# YOUR ASSIGNMENT
All of the data below is to be copied exactly.

# MATERIAL PROVIDED
* * * *
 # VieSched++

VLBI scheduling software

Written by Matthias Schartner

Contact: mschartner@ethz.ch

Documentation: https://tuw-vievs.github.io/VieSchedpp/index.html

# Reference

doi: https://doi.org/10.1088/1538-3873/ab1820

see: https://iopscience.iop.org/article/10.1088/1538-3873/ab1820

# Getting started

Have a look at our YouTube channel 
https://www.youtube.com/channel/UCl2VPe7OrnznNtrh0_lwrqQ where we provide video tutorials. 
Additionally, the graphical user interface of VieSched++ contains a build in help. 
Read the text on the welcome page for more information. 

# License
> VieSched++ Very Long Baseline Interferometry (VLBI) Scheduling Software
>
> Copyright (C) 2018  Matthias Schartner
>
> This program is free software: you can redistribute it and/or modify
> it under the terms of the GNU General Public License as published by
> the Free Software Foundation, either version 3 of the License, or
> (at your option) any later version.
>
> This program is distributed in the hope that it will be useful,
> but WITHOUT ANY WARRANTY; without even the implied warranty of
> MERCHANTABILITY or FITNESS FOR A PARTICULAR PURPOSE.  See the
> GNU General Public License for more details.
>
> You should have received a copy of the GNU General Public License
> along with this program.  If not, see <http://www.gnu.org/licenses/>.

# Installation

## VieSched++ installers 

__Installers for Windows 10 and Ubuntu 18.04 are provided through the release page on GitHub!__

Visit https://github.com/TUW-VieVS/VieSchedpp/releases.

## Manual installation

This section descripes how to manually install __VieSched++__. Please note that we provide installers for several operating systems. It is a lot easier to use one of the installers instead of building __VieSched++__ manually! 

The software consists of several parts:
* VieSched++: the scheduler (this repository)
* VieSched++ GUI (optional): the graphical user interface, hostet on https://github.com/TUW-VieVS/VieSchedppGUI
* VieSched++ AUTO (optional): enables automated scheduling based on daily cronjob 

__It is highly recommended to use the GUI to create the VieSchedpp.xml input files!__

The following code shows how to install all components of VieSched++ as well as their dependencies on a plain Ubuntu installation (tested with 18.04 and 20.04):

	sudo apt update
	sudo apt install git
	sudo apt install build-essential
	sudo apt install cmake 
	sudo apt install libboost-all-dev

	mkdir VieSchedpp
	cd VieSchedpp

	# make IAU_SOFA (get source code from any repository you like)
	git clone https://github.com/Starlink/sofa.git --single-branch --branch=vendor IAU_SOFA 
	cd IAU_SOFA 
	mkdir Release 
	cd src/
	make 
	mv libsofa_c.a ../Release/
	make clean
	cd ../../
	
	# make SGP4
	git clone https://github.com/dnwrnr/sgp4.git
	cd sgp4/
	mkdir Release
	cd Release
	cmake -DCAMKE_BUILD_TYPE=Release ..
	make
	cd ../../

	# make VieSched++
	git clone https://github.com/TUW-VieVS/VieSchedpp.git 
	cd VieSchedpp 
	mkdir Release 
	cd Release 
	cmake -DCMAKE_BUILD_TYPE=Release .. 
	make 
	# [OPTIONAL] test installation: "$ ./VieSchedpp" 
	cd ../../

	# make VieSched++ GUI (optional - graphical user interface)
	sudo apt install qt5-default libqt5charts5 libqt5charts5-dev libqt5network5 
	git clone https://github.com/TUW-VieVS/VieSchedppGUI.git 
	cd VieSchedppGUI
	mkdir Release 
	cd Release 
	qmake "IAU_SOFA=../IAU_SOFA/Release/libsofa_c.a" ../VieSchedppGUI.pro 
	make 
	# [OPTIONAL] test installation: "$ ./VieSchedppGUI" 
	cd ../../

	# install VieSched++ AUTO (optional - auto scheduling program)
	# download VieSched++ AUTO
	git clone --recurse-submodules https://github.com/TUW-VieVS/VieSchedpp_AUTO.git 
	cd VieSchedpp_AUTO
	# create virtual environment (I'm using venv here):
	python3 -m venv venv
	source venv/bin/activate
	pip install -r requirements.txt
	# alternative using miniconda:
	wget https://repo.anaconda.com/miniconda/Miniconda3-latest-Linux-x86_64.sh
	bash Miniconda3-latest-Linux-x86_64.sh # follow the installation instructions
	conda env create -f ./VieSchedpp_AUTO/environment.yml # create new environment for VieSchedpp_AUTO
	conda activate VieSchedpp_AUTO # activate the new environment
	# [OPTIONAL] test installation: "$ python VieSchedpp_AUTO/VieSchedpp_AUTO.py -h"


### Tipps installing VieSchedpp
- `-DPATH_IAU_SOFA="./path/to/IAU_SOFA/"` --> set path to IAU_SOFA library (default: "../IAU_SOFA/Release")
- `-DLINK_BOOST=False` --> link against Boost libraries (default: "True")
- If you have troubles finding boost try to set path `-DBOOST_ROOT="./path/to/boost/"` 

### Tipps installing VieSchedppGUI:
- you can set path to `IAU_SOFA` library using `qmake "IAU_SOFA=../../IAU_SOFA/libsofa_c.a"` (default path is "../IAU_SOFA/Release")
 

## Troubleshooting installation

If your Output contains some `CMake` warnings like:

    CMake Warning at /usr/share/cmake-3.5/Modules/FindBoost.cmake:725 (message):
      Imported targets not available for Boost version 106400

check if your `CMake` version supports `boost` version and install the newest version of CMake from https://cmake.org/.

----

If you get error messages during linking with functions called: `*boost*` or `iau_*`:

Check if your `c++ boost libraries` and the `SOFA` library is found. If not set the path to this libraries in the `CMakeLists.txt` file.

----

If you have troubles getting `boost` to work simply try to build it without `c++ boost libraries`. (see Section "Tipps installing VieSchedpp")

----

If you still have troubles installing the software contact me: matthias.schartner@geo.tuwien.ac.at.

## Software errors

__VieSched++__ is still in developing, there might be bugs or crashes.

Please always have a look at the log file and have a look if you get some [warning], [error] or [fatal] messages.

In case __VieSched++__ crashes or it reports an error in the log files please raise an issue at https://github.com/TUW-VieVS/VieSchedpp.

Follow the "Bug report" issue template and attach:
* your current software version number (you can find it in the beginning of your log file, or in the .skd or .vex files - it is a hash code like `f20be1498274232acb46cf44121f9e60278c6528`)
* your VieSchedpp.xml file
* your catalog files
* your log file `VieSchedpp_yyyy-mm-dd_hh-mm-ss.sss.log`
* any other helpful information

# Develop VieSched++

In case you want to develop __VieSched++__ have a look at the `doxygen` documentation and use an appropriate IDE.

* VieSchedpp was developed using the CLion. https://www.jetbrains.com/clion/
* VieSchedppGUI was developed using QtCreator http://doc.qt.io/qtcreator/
* * * *
# EXERCISE ANSWER
 # VieSched++

VLBI scheduling software

Written by Matthias Schartner

Contact: mschartner@ethz.ch

Documentation: https://tuw-vievs.github.io/VieSchedpp/index.html

# Reference

doi: https://doi.org/10.1088/1538-3873/ab1820

see: https://iopscience.iop.org/article/10.1088/1538-3873/ab1820

# Getting started

Have a look at our YouTube channel 
https://www.youtube.com/channel/UCl2VPe7OrnznNtrh0_lwrqQ where we provide video tutorials. 
Additionally, the graphical user interface of VieSched++ contains a build in help. 
Read the text on the welcome page for more information. 

# License
> VieSched++ Very Long Baseline Interferometry (VLBI) Scheduling Software
>
> Copyright (C) 2018  Matthias Schartner
>
> This program is free software: you can redistribute it and/or modify
> it under the terms of the GNU General Public License as published by
> the Free Software Foundation, either version 3 of the License, or
> (at your option) any later version.
>
> This program is distributed in the hope that it will be useful,
> but WITHOUT ANY WARRANTY; without even the implied warranty of
> MERCHANTABILITY or FITNESS FOR A PARTICULAR PURPOSE.  See the
> GNU General Public License for more details.
>
> You should have received a copy of the GNU General Public License
> along with this program.  If not, see <http://www.gnu.org/licenses/>.

# Installation

## VieSched++ installers 

__Installers for Windows 10 and Ubuntu 18.04 are provided through the release page on GitHub!__

Visit https://github.com/TUW-VieVS/VieSchedpp/releases.

## Manual installation

This section descripes how to manually install __VieSched++__. Please note that we provide installers for several operating systems. It is a lot easier to use one of the installers instead of building __VieSched++__ manually! 

The software consists of several parts:
* VieSched++: the scheduler (this repository)
* VieSched++ GUI (optional): the graphical user interface, hostet on https://github.com/TUW-VieVS/VieSchedppGUI
* VieSched++ AUTO (optional): enables automated scheduling based on daily cronjob 

__It is highly recommended to use the GUI to create the VieSchedpp.xml input files!__

The following code shows how to install all components of VieSched++ as well as their dependencies on a plain Ubuntu installation (tested with 18.04 and 20.04):

	sudo apt update
	sudo apt install git
	sudo apt install build-essential
	sudo apt install cmake 
	sudo apt install libboost-all-dev

	mkdir VieSchedpp
	cd VieSchedpp

	# make IAU_SOFA (get source code from any repository you like)
	git clone https://github.com/Starlink/sofa.git --single-branch --branch=vendor IAU_SOFA 
	cd IAU_SOFA 
	mkdir Release 
	cd src/
	make 
	mv libsofa_c.a ../Release/
	make clean
	cd ../../
	
	# make SGP4
	git clone https://github.com/dnwrnr/sgp4.git
	cd sgp4/
	mkdir Release
	cd Release
	cmake -DCAMKE_BUILD_TYPE=Release ..
	make
	cd ../../

	# make VieSched++
	git clone https://github.com/TUW-VieVS/VieSchedpp.git 
	cd VieSchedpp 
	mkdir Release 
	cd Release 
	cmake -DCMAKE_BUILD_TYPE=Release .. 
	make 
	# [OPTIONAL] test installation: "$ ./VieSchedpp" 
	cd ../../

	# make VieSched++ GUI (optional - graphical user interface)
	sudo apt install qt5-default libqt5charts5 libqt5charts5-dev libqt5network5 
	git clone https://github.com/TUW-VieVS/VieSchedppGUI.git 
	cd VieSchedppGUI
	mkdir Release 
	cd Release 
	qmake "IAU_SOFA=../IAU_SOFA/Release/libsofa_c.a" ../VieSchedppGUI.pro 
	make 
	# [OPTIONAL] test installation: "$ ./VieSchedppGUI" 
	cd ../../

	# install VieSched++ AUTO (optional - auto scheduling program)
	# download VieSched++ AUTO
	git clone --recurse-submodules https://github.com/TUW-VieVS/VieSchedpp_AUTO.git 
	cd VieSchedpp_AUTO
	# create virtual environment (I'm using venv here):
	python3 -m venv venv
	source venv/bin/activate
	pip install -r requirements.txt
	# alternative using miniconda:
	wget https://repo.anaconda.com/miniconda/Miniconda3-latest-Linux-x86_64.sh
	bash Miniconda3-latest-Linux-x86_64.sh # follow the installation instructions
	conda env create -f ./VieSchedpp_AUTO/environment.yml # create new environment for VieSchedpp_AUTO
	conda activate VieSchedpp_AUTO # activate the new environment
	# [OPTIONAL] test installation: "$ python VieSchedpp_AUTO/VieSchedpp_AUTO.py -h"


### Tipps installing VieSchedpp
- `-DPATH_IAU_SOFA="./path/to/IAU_SOFA/"` --> set path to IAU_SOFA library (default: "../IAU_SOFA/Release")
- `-DLINK_BOOST=False` --> link against Boost libraries (default: "True")
- If you have troubles finding boost try to set path `-DBOOST_ROOT="./path/to/boost/"` 

### Tipps installing VieSchedppGUI:
- you can set path to `IAU_SOFA` library using `qmake "IAU_SOFA=../../IAU_SOFA/libsofa_c.a"` (default path is "../IAU_SOFA/Release")
 

## Troubleshooting installation

If your Output contains some `CMake` warnings like:

    CMake Warning at /usr/share/cmake-3.5/Modules/FindBoost.cmake:725 (message):
      Imported targets not available for Boost version 106400

check if your `CMake` version supports `boost` version and install the newest version of CMake from https://cmake.org/.

----

If you get error messages during linking with functions called: `*boost*` or `iau_*`:

Check if your `c++ boost libraries` and the `SOFA` library is found. If not set the path to this libraries in the `CMakeLists.txt` file.

----

If you have troubles getting `boost` to work simply try to build it without `c++ boost libraries`. (see Section "Tipps installing VieSchedpp")

----

If you still have troubles installing the software contact me: matthias.schartner@geo.tuwien.ac.at.

## Software errors

__VieSched++__ is still in developing, there might be bugs or crashes.

Please always have a look at the log file and have a look if you get some [warning], [error] or [fatal] messages.

In case __VieSched++__ crashes or it reports an error in the log files please raise an issue at https://github.com/TUW-VieVS/VieSchedpp.

Follow the "Bug report" issue template and attach:
* your current software version number (you can find it in the beginning of your log file, or in the .skd or .vex files - it is a hash code like `f20be1498274232acb46cf44121f9e60278c6528`)
* your VieSchedpp.xml file
* your catalog files
* your log file `VieSchedpp_yyyy-mm-dd_hh-mm-ss.sss.log`
* any other helpful information

# Develop VieSched++

In case you want to develop __VieSched++__ have a look at the `doxygen` documentation and use an appropriate IDE.

* VieSchedpp was developed using the CLion. https://www.jetbrains.com/clion/
* VieSchedppGUI was developed using QtCreator http://doc.qt.io/qtcreator/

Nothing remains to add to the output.